Observations de l’AFMJF à l’attention de la mission d’inspection - suite de l’affaire d’Outreau - Mai 2006

Les commentaires et les réflexions suscités par l’affaire d’Outreau ont cruellement mis en évidence les excès d’une tendance forte depuis une quinzaine d’année : La pénalisation des réponses judiciaires aux situations de maltraitance.

Cette évolution a souvent placé la procédure d’assistance éducative à la remorque de la procédure pénale, au risque de confondre enfant victime d’une infraction et enfant en danger et de réduire la mission de la justice à la recherche de la preuve pénale et à la tenue d’un procès.

Or, ces procédures se développent selon des logiques autonomes (recherche de la vérité des faits/protection de l’enfant)

Elles traduisent toutes deux des exigences d’ordre public qui co-existent sans se confondre.

En 1998, le législateur s’était soucié d’élaborer un statut particulier pour l’enfant victime dans le procès pénal. A l’épreuve de la réalité il apparaît que ces dispositions sont mises en application dans de mauvaises conditions et sont insuffisantes.

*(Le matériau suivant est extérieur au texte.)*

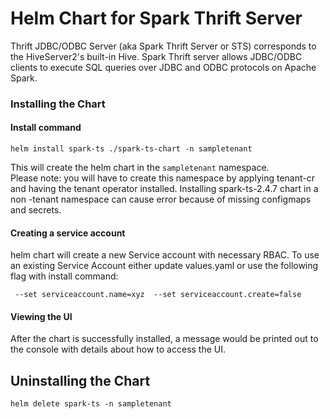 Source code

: # Helm Chart for Spark Thrift Server

Thrift JDBC/ODBC Server (aka Spark Thrift Server or STS) corresponds to the HiveServer2's built-in Hive. Spark Thrift server allows JDBC/ODBC clients to execute SQL queries over JDBC and ODBC protocols on Apache Spark.

### Installing the Chart

#### Install command
`helm install spark-ts ./spark-ts-chart -n sampletenant`

This will create the helm chart in the `sampletenant` namespace.</br>
Please note: you will have to create this namespace by applying tenant-cr and having the tenant operator installed. Installing spark-ts-2.4.7 chart in a non -tenant namespace can cause error because of missing configmaps and secrets. 

#### Creating a service account

helm chart will create a new Service account with necessary RBAC. To use an existing Service Account either update values.yaml or use the following flag with install command:

` --set serviceaccount.name=xyz  --set serviceaccount.create=false`

#### Viewing the UI
After the chart is successfully installed, a message would be printed out to the console with details about how to access the UI.

## Uninstalling the Chart

`helm delete spark-ts -n sampletenant`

L’AFMJF formule des propositions dans trois directions :

  • Favoriser la cohérence de la réponse judiciaire par une amélioration des articulations de la procédure d’assistance éducative et de la procédure pénale.
  • Assumer une prise en compte globale des besoins de l’enfant victime en tenant compte de la spécificité des enjeux de la maltraitance intrafamiliale.
  • Améliorer la spécialisation et la formation

1 -Une meilleure articulation des procédures pénales et civiles :

 rappeler l’application de l’article 706-49 du CPP : le procureur de la république ou le juge d’instruction informe sans délai le juge des enfants de l’existence d’une procédure concernant un enfant victime d’une infraction de nature sexuelle et lui en communique toutes pièces utiles dès lors qu’une procédure d’assistance éducative a été ouverte.
Dans la réalité cette disposition est peu appliquée. Il n’est pas rare que ce soit la famille ou le service éducatif qui informent le juge des enfants d’un élément important de la procédure (sortie de détention provisoire, confrontation)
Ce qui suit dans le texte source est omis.